Fill My Shoes…and My Heart

Jie Li

Summary:

During China’s Cultural Revolution, Jie Li’s educated parents were sent to a “red star” commune to plow the soil, sow seeds, fetch water, and eventually to teach. When her father helps save a boy’s life, the child’s grateful family gives gifts of beautifully sewn insoles. When she moves to Canada, Jie Li brings her last pair of embroidered insoles with her.

Story:

When did I receive my first pair of shoe insoles? I have worn them for as long as I can remember. They are cross-stitched, hand-sewn and made specially to fit my feet.  More importantly, they remind me of my parents and my Chinese past.  
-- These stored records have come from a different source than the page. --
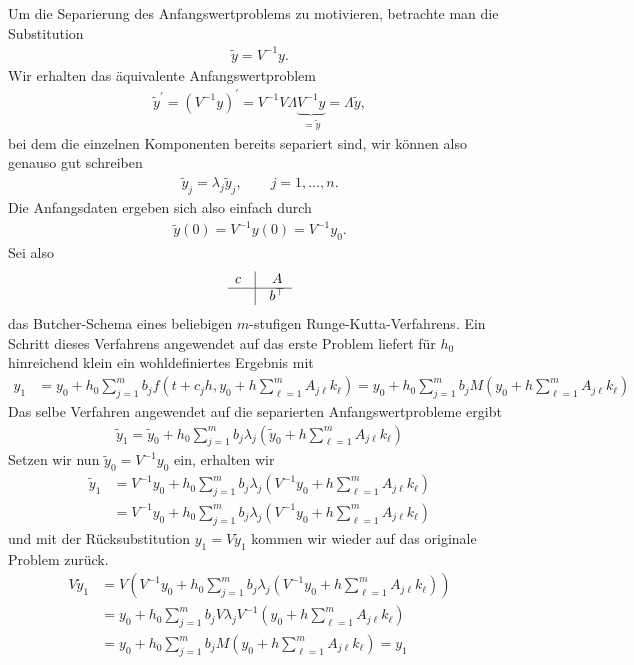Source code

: \begin{solution}
Um die Separierung des Anfangswertproblems zu motivieren, betrachte man die Substitution
\begin{align*}
  \widetilde{y} = V^{-1}y.
\end{align*}
 Wir erhalten das äquivalente Anfangswertproblem
\begin{align*}
  \widetilde{y}^{\prime} = (V^{-1}y)^{\prime} = V^{-1}V\Lambda\underbrace{V^{-1}y}_{ = \widetilde{y}} = \Lambda\widetilde{y},
\end{align*}
bei dem die einzelnen Komponenten bereits separiert sind, wir können also genauso gut schreiben
\begin{align*}
  \widetilde{y}_j = \lambda_j\widetilde{y}_j, \qquad j = 1,\dots,n.
\end{align*}
Die Anfangsdaten ergeben sich also einfach durch
\begin{align*}
   \widetilde{y}(0) = V^{-1}y(0) = V^{-1}y_0.
\end{align*}
Sei also
\renewcommand{\arraystretch}{1.5}
\begin{align*}
  \begin{matrix}
    c & \vline & A \\
    \hline
    & \vline & b^{\top}
  \end{matrix}
\end{align*}
das Butcher-Schema eines beliebigen $m$-stufigen Runge-Kutta-Verfahrens.
Ein Schritt dieses Verfahrens angewendet auf das erste Problem liefert für $h_0$
hinreichend klein ein wohldefiniertes Ergebnis mit
\begin{align*}
  y_1 &= y_0 + h_0 \sum_{j=1}^m b_jf\left(t + c_jh, y_0 + h\sum_{\ell = 1}^m A_{j\ell}k_{\ell}\right)
  = y_0 + h_0 \sum_{j=1}^m b_jM\left(y_0 + h\sum_{\ell = 1}^m A_{j\ell}k_{\ell}\right)
\end{align*}
Das selbe Verfahren angewendet auf die separierten Anfangswertprobleme ergibt
\begin{align*}
  \widetilde{y}_{1} = \widetilde{y}_{0} + h_0 \sum_{j=1}^m b_j\lambda_j\left(\widetilde{y}_{0} + h\sum_{\ell = 1}^m A_{j\ell}k_{\ell}\right)
\end{align*}
Setzen wir nun $\widetilde{y}_{0} = V^{-1}y_0$ ein, erhalten wir
\begin{align*}
  \widetilde{y}_{1} &= V^{-1}y_0 + h_0 \sum_{j=1}^m b_j\lambda_j\left(V^{-1}y_0 + h\sum_{\ell = 1}^m A_{j\ell}k_{\ell}\right) \\
  &= V^{-1}y_0 + h_0 \sum_{j=1}^m b_j\lambda_j\left(V^{-1}y_0 + h\sum_{\ell = 1}^m A_{j\ell}k_{\ell}\right)
\end{align*}
und mit der Rücksubstitution $y_1 = V\widetilde{y}_{1}$ kommen wir wieder auf
das originale Problem zurück.
\begin{align*}
  V\widetilde{y}_{1} &= V\left(V^{-1}y_0 + h_0 \sum_{j=1}^m b_j\lambda_j\left(V^{-1}y_0 + h\sum_{\ell = 1}^m A_{j\ell}k_{\ell}\right)\right) \\
  &= y_0 + h_0 \sum_{j=1}^m b_jV\lambda_jV^{-1}\left(y_0 + h\sum_{\ell = 1}^m A_{j\ell}k_{\ell}\right) \\
  &= y_0 + h_0 \sum_{j=1}^m b_jM\left(y_0 + h\sum_{\ell = 1}^m A_{j\ell}k_{\ell}\right) = y_1
\end{align*}
\end{solution}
My parents met when they were sent down to a ‘red star’ commune in Liangping county in Southwest China in 1968.  This was during the Cultural Revolution. From 1966 to 1976, Chairman Mao sent the “intellectual” youth to work in the countryside to get “educated.”  For the first few years, they learned how to plough the soil, sow seeds, harvest crops, fetch well water, cut firewood and feed livestock.  Later, they were assigned to teach Chinese and mathematics part-time in the village’s elementary school.  My parents taught next to each other in the same building. Their classrooms were divided by only a thin, bamboo-mud fence. 
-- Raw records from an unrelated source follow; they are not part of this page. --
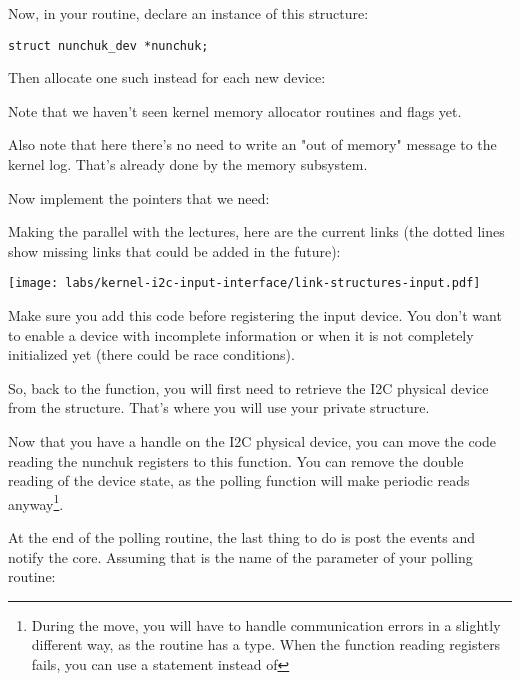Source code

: Now, in your  routine, declare an instance of
this structure:

\begin{verbatim}
struct nunchuk_dev *nunchuk;
\end{verbatim}

Then allocate one such instead for each new device:


Note that we haven't seen kernel memory allocator routines and flags
yet.

Also note that here there's no need to write an "out of memory"
message to the kernel log. That's already done by the memory subsystem.

Now implement the pointers that we need:


Making the parallel with the lectures, here are the current links (the
dotted lines show missing links that could be added in the future):
\begin{center}
\texttt{[image: labs/kernel-i2c-input-interface/link-structures-input.pdf]}
\end{center}

Make sure you add this code before registering the input device. You
don't want to enable a device with incomplete information or when it is
not completely initialized yet (there could be race conditions).

So, back to the  function, you will first need to
retrieve the I2C physical device from the 
structure. That's where you will use your private 
structure.

Now that you have a handle on the I2C physical device, you can move the
code reading the nunchuk registers to this function. You can
remove the double reading of the device state, as the polling function
will make periodic reads anyway\footnote{During the move, you will have
to handle communication errors in a slightly different way, as the
 routine has a  type. When the function
reading registers fails, you can use a  statement instead
of }.

At the end of the polling routine, the last thing to do is post the events
and notify the  core. Assuming that  is the
name of the  parameter of your polling routine:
One winter day, a student, defying classroom rules, brought his huilong, a cumbersome coal-burning heater, to the playground.  My mom spotted him and was worried it might burn one of the children while they were playing.  She asked him to part with it, but he refused.  My dad overheard the conversation and persuaded the child to give up his huilong. Gradually, my dad won my mom’s trust.
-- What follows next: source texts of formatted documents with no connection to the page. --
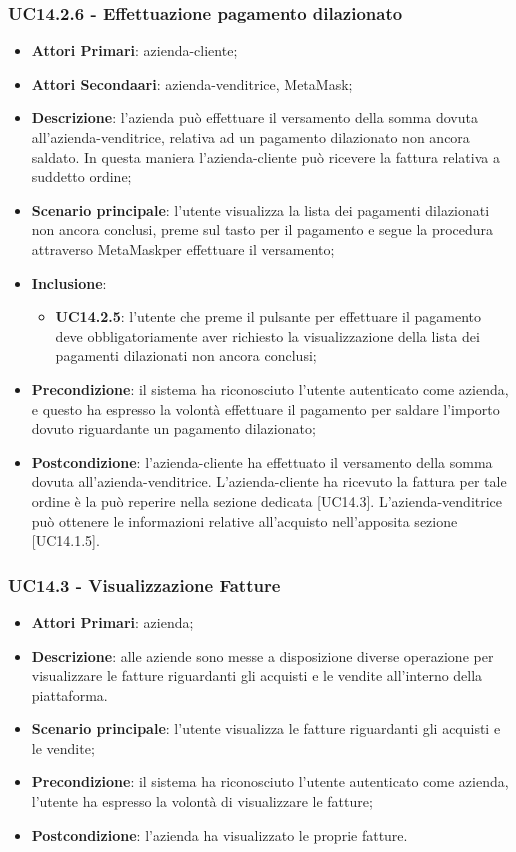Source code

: \subsubsection{UC14.2.6 - Effettuazione pagamento dilazionato}
\begin{itemize}
	\item \textbf{Attori Primari}: azienda-cliente;
	\item \textbf{Attori Secondaari}: azienda-venditrice, MetaMask\glo;
	\item \textbf{Descrizione}: l'azienda può effettuare il versamento della somma dovuta all'azienda-venditrice, relativa ad un pagamento dilazionato non ancora saldato. In questa maniera l'azienda-cliente può ricevere la fattura relativa a suddetto ordine;
	\item \textbf{Scenario principale}: l'utente visualizza la lista dei pagamenti dilazionati non ancora conclusi, preme sul tasto per il pagamento e segue la procedura attraverso MetaMask\glosp per effettuare il versamento;
	\item \textbf{Inclusione}: 
	\begin{itemize}
		\item \textbf{UC14.2.5}: l'utente che preme il pulsante per effettuare il pagamento deve obbligatoriamente aver richiesto la visualizzazione della lista dei pagamenti dilazionati non ancora conclusi;
	\end{itemize}
	\item \textbf{Precondizione}: il sistema ha riconosciuto l'utente autenticato come azienda, e questo ha espresso la volontà effettuare il pagamento per saldare l'importo dovuto riguardante un pagamento dilazionato;
	\item \textbf{Postcondizione}: l'azienda-cliente ha effettuato il versamento della somma dovuta all'azienda-venditrice. L'azienda-cliente ha ricevuto la fattura per tale ordine è la può reperire nella sezione dedicata [UC14.3]. L'azienda-venditrice può ottenere le informazioni relative all'acquisto nell'apposita sezione [UC14.1.5].
\end{itemize}


\subsubsection{UC14.3 - Visualizzazione Fatture}
\begin{itemize}
	\item \textbf{Attori Primari}: azienda;
	\item \textbf{Descrizione}: alle aziende sono messe a disposizione diverse operazione per visualizzare le fatture riguardanti gli acquisti e le vendite all'interno della piattaforma.
	\item \textbf{Scenario principale}: l'utente visualizza le fatture riguardanti gli acquisti e le vendite;
	 
	\item \textbf{Precondizione}: il sistema ha riconosciuto l'utente autenticato come azienda, l'utente ha espresso la volontà di visualizzare le fatture;
	\item \textbf{Postcondizione}: l'azienda ha visualizzato le proprie fatture.
\end{itemize}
He endeared himself to the rest of the town when Guo’er, one of his students, contracted meningitis and fell into a coma.  Not one of the “barefoot doctors”, who received minimal medical training in the countryside, could do anything for him. My father volunteered to carry him on his back for several kilometres to a regional hospital where he could be treated with the proper medicine. Guo’er recovered, and my father became a hero to the boy’s family and the entire village. 

My mom chose my dad despite the opposition from her family, as my grandma didn’t want her daughter to marry someone from a declassed ‘landlord’ family.  In 1977, they got permission to return to Wanxian city. In early 1979, they received approval to marry, and at the end of that year, I was born.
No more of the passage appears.